Almost every conversation about female ejaculation devolves into a discussion of whether or not it is “real”. Though a whole genre of pornography is dedicated to celebrating the phenomenon, filmmakers are routinely accused of faking it with some kind of studio magic. When a recent scientific study investigating the phenomenon identified two forms of female ejaculation and argued that the more common “squirting” form was comprised primarily of fluid from the bladder, many crowed with delight to have “proof” that what ladies had “mistaken” for a sign of sexual pleasure was merely a form of arousal-induced incontinence. (Notably, the second, rarer form of female ejaculation – deemed more “legitimate” by the study – bore a slight resemblance to male ejaculate.)
The skepticism about women’s ability to understand their own sexual responses shows up in pop culture too; in the first season of Amazon’s Transparent, a character who mentions squirting with a partner is immediately asked whether she wasn’t merely urinating.
But why is there still an assumption that women can’t understand or describe what we experience during sex?
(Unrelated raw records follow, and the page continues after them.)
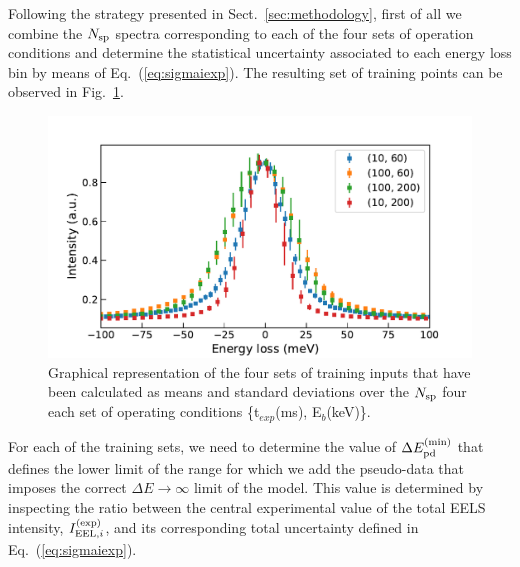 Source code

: Following the strategy presented in Sect.~\ref{sec:methodology}, first of all we combine the $N_{\rm sp}$ spectra
corresponding to each of the four sets of operation conditions and determine the statistical uncertainty
associated to each energy loss bin by means of Eq.~(\ref{eq:sigmaiexp}).
%
The resulting set of training points can be observed in Fig.~\ref{fig:training_points_vacuum}.

\begin{figure}[h]
    \centering
    \includegraphics[width=120mm]{plots/training_points_vacuum.pdf}
    \caption{Graphical representation of the four sets of training inputs
    that have been calculated as means and standard deviations over the
    $N_{\rm sp}$ four each set of operating conditions \{t$_{exp}$(ms), E$_b$(keV)\}.
      }
\label{fig:training_points_vacuum}
\end{figure}

For each of the training sets, we need to determine the value of $\Delta E_{\rm pd}^{\rm (min)}$
that defines the lower limit of the range for which we add the pseudo-data
that imposes the correct $\Delta E \to \infty$ limit of the model.
%
This value is determined
by inspecting the ratio between the central experimental value of the total
EELS intensity, $I_{{\rm EEL},i}^{(\rm exp)}$, and its corresponding
total uncertainty defined in Eq.~(\ref{eq:sigmaiexp}).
It’s perfectly clear to any woman who has ejacluated that doing so is a unique experience unto itself – including me. At thirty-two, I’ve long forgotten many significant sexual firsts, but I do remember the first time I ejaculated: I was 19-years-old, in my apartment on the Upper West Side; as I played with a small vibrator, I felt something inside of me break open. For the previous year or so I’d been on Paxil, which had subdued and restrained my sexual response, even rendering me anorgasmic. But the liquid pooling on the floor below me was solid evidence that my ability to orgasm had finally been restored.
Advertisement
Female ejaculators know firsthand that even, if the fluid they emit during orgasm comes from the bladder, it looks, smells and feels different from urine. And it’s hard to ignore that the experience of spontaneously expelling fluid in the height of orgasm is fundamentally different from the more intentional act of voiding one’s bladder.
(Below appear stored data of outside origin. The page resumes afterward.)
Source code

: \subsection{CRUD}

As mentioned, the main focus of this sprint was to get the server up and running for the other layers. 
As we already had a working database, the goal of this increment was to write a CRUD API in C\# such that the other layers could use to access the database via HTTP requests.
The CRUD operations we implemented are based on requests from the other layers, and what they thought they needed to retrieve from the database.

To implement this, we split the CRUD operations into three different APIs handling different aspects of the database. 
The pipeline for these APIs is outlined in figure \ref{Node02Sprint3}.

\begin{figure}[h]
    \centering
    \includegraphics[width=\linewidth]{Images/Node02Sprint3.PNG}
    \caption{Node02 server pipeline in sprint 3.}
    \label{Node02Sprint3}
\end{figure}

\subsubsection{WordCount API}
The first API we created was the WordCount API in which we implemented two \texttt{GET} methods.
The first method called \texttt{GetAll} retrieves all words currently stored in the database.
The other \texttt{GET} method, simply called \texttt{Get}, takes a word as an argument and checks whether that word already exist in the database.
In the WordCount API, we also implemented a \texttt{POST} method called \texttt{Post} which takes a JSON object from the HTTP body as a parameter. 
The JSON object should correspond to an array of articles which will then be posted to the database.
But regardless of the biological basis of female ejaculation, the physical experience is, at its heart, a pure expression of female sexual pleasure. Insisting that female ejaculation is really just confused urination doesn’t just denigrate women’s ability to understand our own bodies – it also positions female sexual pleasure as filthy, dirty, and ultimately less than the celebrated male orgasm.
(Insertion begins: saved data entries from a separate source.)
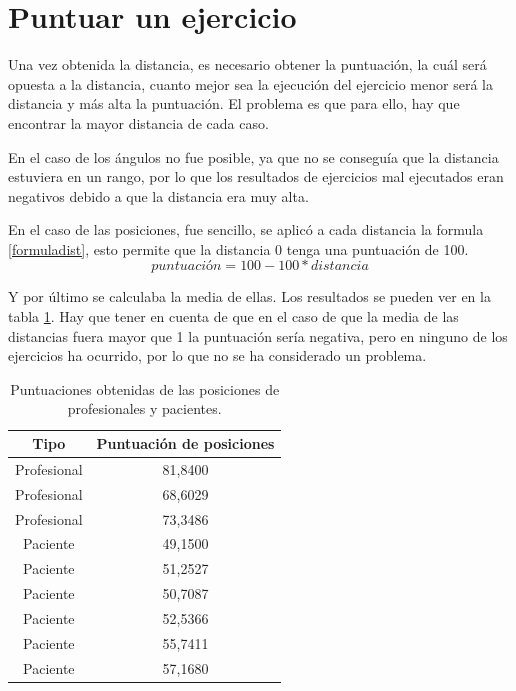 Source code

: \section{Puntuar un ejercicio}
Una vez obtenida la distancia, es necesario obtener la puntuación, la cuál será opuesta a la distancia, cuanto mejor sea la ejecución del ejercicio menor será la distancia y más alta la puntuación. El problema es que para ello, hay que encontrar la mayor distancia de cada caso.

En el caso de los ángulos no fue posible, ya que no se conseguía que la distancia estuviera en un rango, por lo que los resultados de ejercicios mal ejecutados eran negativos debido a que la distancia era muy alta.

En el caso de las posiciones, fue sencillo, se aplicó  a cada distancia la formula \ref{formuladist}, esto permite que la distancia 0 tenga una puntuación de 100. 
\begin{equation}
	puntuación = 100-100*distancia
	\label{formuladist}
\end{equation}

Y por último se calculaba la media de ellas. Los resultados se pueden ver en la tabla  \ref{ tab:usedscore}. Hay que tener en cuenta de que en el caso de que la media de las distancias fuera mayor que 1 la puntuación sería negativa, pero en ninguno de los ejercicios ha ocurrido, por lo que no se ha considerado un problema.
\begin{table}
	\centering
	\begin{tabular}{|c|c|}
		\hline
		\textbf{Tipo}  & \textbf{Puntuación de posiciones}\\
		\hline
		Profesional & 81,8400 \\
		\hline
		Profesional & 68,6029 \\
		\hline
		Profesional & 73,3486 \\
		\hline
		Paciente & 49,1500 \\
		\hline
		Paciente & 51,2527 \\
		\hline
		Paciente & 50,7087 \\
		\hline
		Paciente & 52,5366 \\
		\hline
		Paciente & 55,7411 \\
		\hline
		Paciente & 57,1680 \\
		\hline
	\end{tabular}
	\caption{Puntuaciones obtenidas de las posiciones de profesionales y pacientes.}
	\label{ tab:usedscore}
\end{table}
To some, the question of whether female ejaculation is “real” may seem frivolous at best – an academic debate with little impact beyond how one handles clean-up in the bedroom. But the answer to this question has effects beyond our personal sex lives, and the stakes involved are real. Both Australian and UK obscenity codes ban female ejaculation from pornography on the basis that it might be urine and thus obscene. Since pornography is a visual medium and female ejaculation is the only visual evidence of female orgasm, this ban is tantamount to a wholesale censorship of female sexual pleasure in explicit media.
And in a world where women’s narratives about their sexual experiences are routinely called into question, the debate over female ejaculation serves as a reminder that, when it comes to sex, we still don’t believe women. Even when they’re literally wetting the bedsheets with proof.